The Columbus statue, which is located in Manhattan's Columbus Circle, has caused a lot of debate, particularly after the events at Charlottesville. While Columbus is viewed by some Americans as a founding hero, he is viewed by others as a symbol of rape, colonialism, imperialism, slavery and genocide.

Prior to the commission's announcement, opponents of the statue led by activist Glenn Cantave pushed for the statue to be taken down and replaced with one of Haitian revolutionary Toussaint L’Ouverture as a nod to the city's significant Haitian population. 

"Columbus threatened and raped and murdered," Cantave said last year. "It is ass backwards that a city like New York, with such a high awareness of terrorism, has a terrorist as a landmark.”

Although Cantave and other opposed to the Columbus statue were defeated, the city said that it plans to put up new historical markers in and around Columbus Circle to “continue the public discourse."

A new monument honoring indigenous people will also be commissioned.
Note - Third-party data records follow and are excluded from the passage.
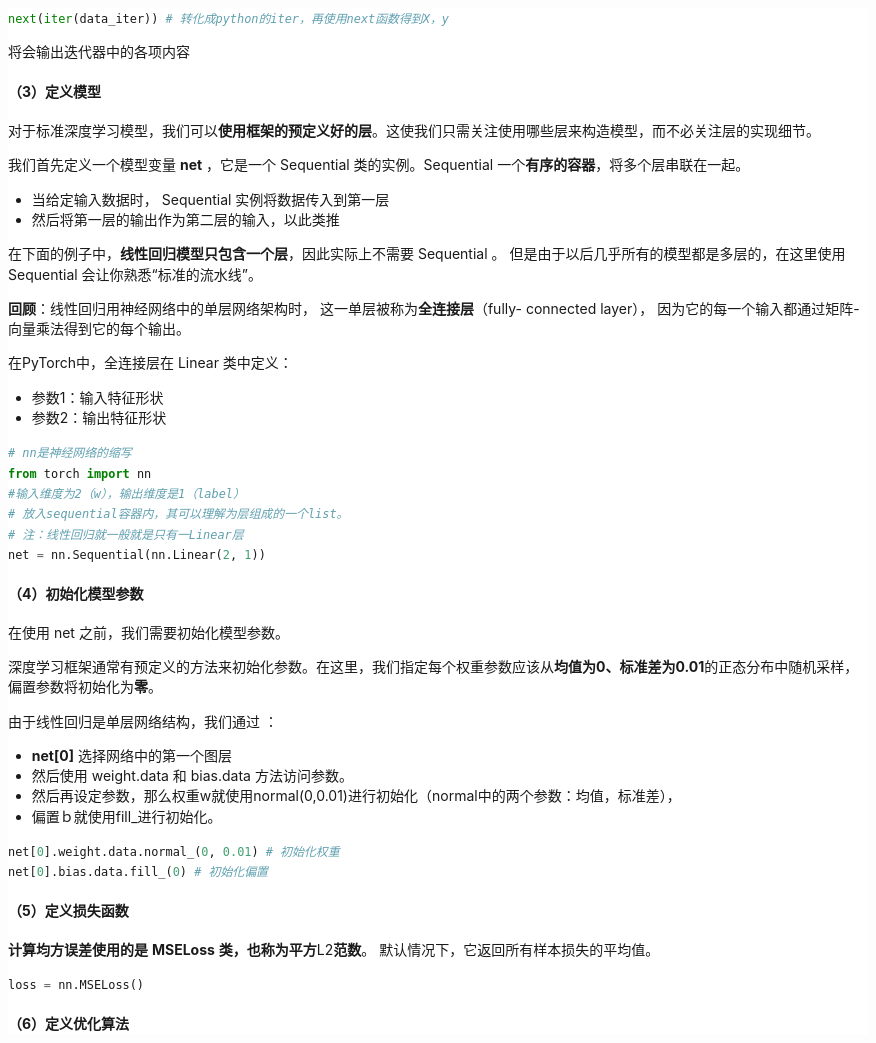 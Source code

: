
 ```python
next(iter(data_iter)) # 转化成python的iter，再使用next函数得到X，y
```

将会输出迭代器中的各项内容

#### （3）定义模型

对于标准深度学习模型，我们可以**使用框架的预定义好的层**。这使我们只需关注使用哪些层来构造模型，而不必关注层的实现细节。

我们首先定义一个模型变量 **net** ，它是一个 Sequential 类的实例。Sequential 一个**有序的容器**，将多个层串联在一起。

+ 当给定输入数据时， Sequential 实例将数据传入到第一层
+ 然后将第一层的输出作为第二层的输入，以此类推

在下面的例子中，**线性回归模型只包含一个层**，因此实际上不需要 Sequential 。 但是由于以后几乎所有的模型都是多层的，在这里使用 Sequential 会让你熟悉“标准的流水线”。

**回顾**：线性回归用神经网络中的单层网络架构时， 这一单层被称为**全连接层**（fully- connected layer）， 因为它的每一个输入都通过矩阵-向量乘法得到它的每个输出。

在PyTorch中，全连接层在 Linear 类中定义：

+ 参数1：输入特征形状
+ 参数2：输出特征形状

```python
# nn是神经网络的缩写
from torch import nn
#输入维度为2（w），输出维度是1（label）
# 放入sequential容器内，其可以理解为层组成的一个list。 
# 注：线性回归就一般就是只有一Linear层
net = nn.Sequential(nn.Linear(2, 1))
```

#### （4）初始化模型参数

在使用 net 之前，我们需要初始化模型参数。

深度学习框架通常有预定义的方法来初始化参数。在这里，我们指定每个权重参数应该从**均值为0、标准差为0.01**的正态分布中随机采样，偏置参数将初始化为**零**。

由于线性回归是单层网络结构，我们通过 ：

+ **net[0]** 选择网络中的第一个图层
+ 然后使用 weight.data 和 bias.data 方法访问参数。
+ 然后再设定参数，那么权重w就使用normal(0,0.01)进行初始化（normal中的两个参数：均值，标准差），
+ 偏置ｂ就使用fill_进行初始化。

```python
net[0].weight.data.normal_(0, 0.01) # 初始化权重
net[0].bias.data.fill_(0) # 初始化偏置
```

#### （5）定义损失函数

**计算均方误差使用的是** **MSELoss** **类，也称为平方**L2**范数**。 默认情况下，它返回所有样本损失的平均值。

```python
loss = nn.MSELoss()
```

#### （6）定义优化算法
Furthermore, the city has promised to erect plaques that explain Columbus' history in-depth. 

“Thousands of New Yorkers got involved in this process, and there's been an important conversation going on across the city,” said New York mayor Bill de Blasio in a statement. “Reckoning with our collective histories is a complicated undertaking with no easy solution. Our approach will focus on adding detail and nuance to — instead of removing entirely — the representations of these histories.”
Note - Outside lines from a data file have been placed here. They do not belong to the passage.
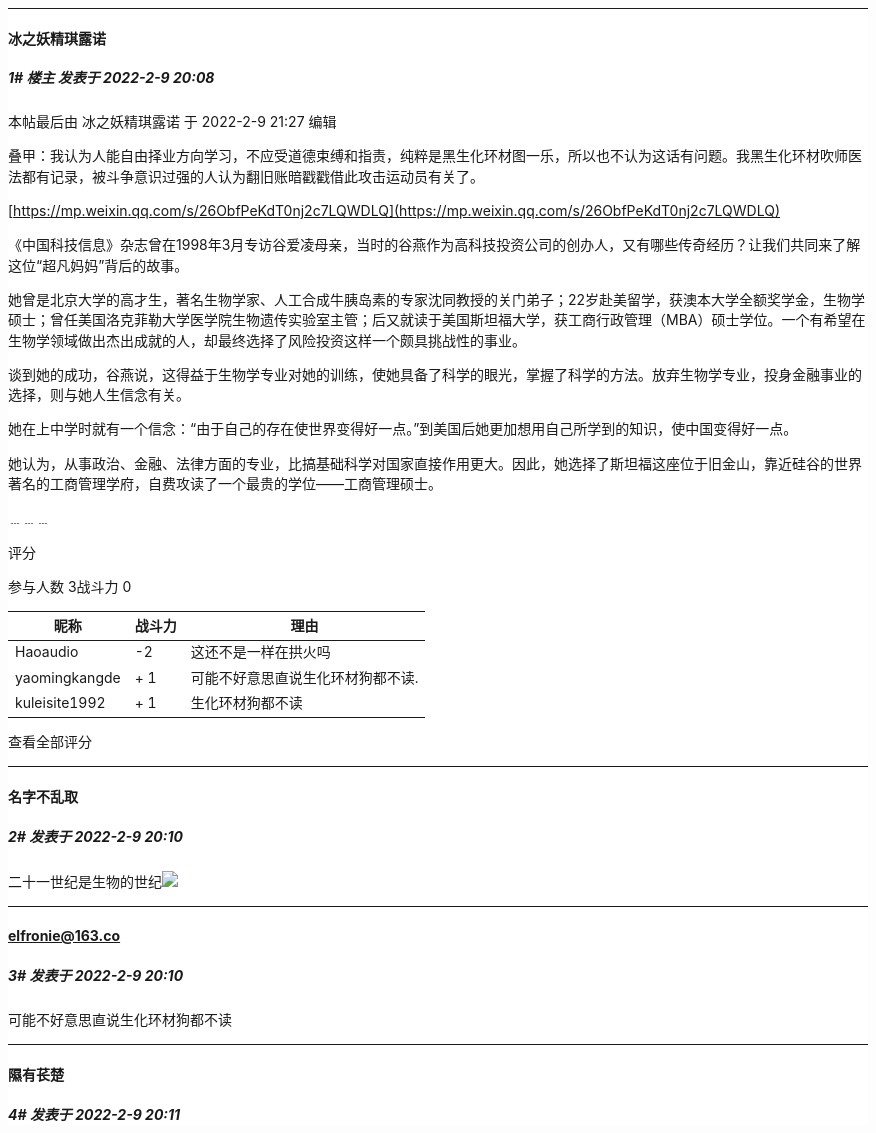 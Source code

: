 

*****

####  冰之妖精琪露诺  
##### 1#       楼主       发表于 2022-2-9 20:08

 本帖最后由 冰之妖精琪露诺 于 2022-2-9 21:27 编辑 

叠甲：我认为人能自由择业方向学习，不应受道德束缚和指责，纯粹是黑生化环材图一乐，所以也不认为这话有问题。我黑生化环材吹师医法都有记录，被斗争意识过强的人认为翻旧账暗戳戳借此攻击运动员有关了。

[https://mp.weixin.qq.com/s/26ObfPeKdT0nj2c7LQWDLQ](https://mp.weixin.qq.com/s/26ObfPeKdT0nj2c7LQWDLQ)

《中国科技信息》杂志曾在1998年3月专访谷爱凌母亲，当时的谷燕作为高科技投资公司的创办人，又有哪些传奇经历？让我们共同来了解这位“超凡妈妈”背后的故事。

她曾是北京大学的高才生，著名生物学家、人工合成牛胰岛素的专家沈同教授的关门弟子；22岁赴美留学，获澳本大学全额奖学金，生物学硕士；曾任美国洛克菲勒大学医学院生物遗传实验室主管；后又就读于美国斯坦福大学，获工商行政管理（MBA）硕士学位。一个有希望在生物学领域做出杰出成就的人，却最终选择了风险投资这样一个颇具挑战性的事业。

谈到她的成功，谷燕说，这得益于生物学专业对她的训练，使她具备了科学的眼光，掌握了科学的方法。放弃生物学专业，投身金融事业的选择，则与她人生信念有关。

她在上中学时就有一个信念：“由于自己的存在使世界变得好一点。”到美国后她更加想用自己所学到的知识，使中国变得好一点。

她认为，从事政治、金融、法律方面的专业，比搞基础科学对国家直接作用更大。因此，她选择了斯坦福这座位于旧金山，靠近硅谷的世界著名的工商管理学府，自费攻读了一个最贵的学位——工商管理硕士。

﹍﹍﹍

评分

 参与人数 3战斗力 0

|昵称|战斗力|理由|
|----|---|---|
| Haoaudio|-2|这还不是一样在拱火吗|
| yaomingkangde| + 1|可能不好意思直说生化环材狗都不读.|
| kuleisite1992| + 1|生化环材狗都不读|

查看全部评分

*****

####  名字不乱取  
##### 2#       发表于 2022-2-9 20:10

二十一世纪是生物的世纪<img src="https://static.saraba1st.com/image/smiley/face2017/067.png" referrerpolicy="no-referrer">

*****

####  elfronie@163.co  
##### 3#       发表于 2022-2-9 20:10

可能不好意思直说生化环材狗都不读

*****

####  隰有苌楚  
##### 4#       发表于 2022-2-9 20:11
The mayor added, “And we'll be taking a hard look at who has been left out and seeing where we can add new work to ensure our public spaces reflect the diversity and values of our great city.”

“As far as we're concerned, this is a victory,” said National Council of Columbia Associations president Joe Guagliardo.

Betty Lyons, head of the American Indian law Alliance and an Onondaga citizen, said that promises to put up historical plaques are "not enough."

“We are disappointed but not surprised," Lyons said. "This is our reality, the same old act of erasure, the same old narrative, the same history being perpetrated by leaving the statue of Columbus up. My kids are still going to look up at these statues every day they pass them."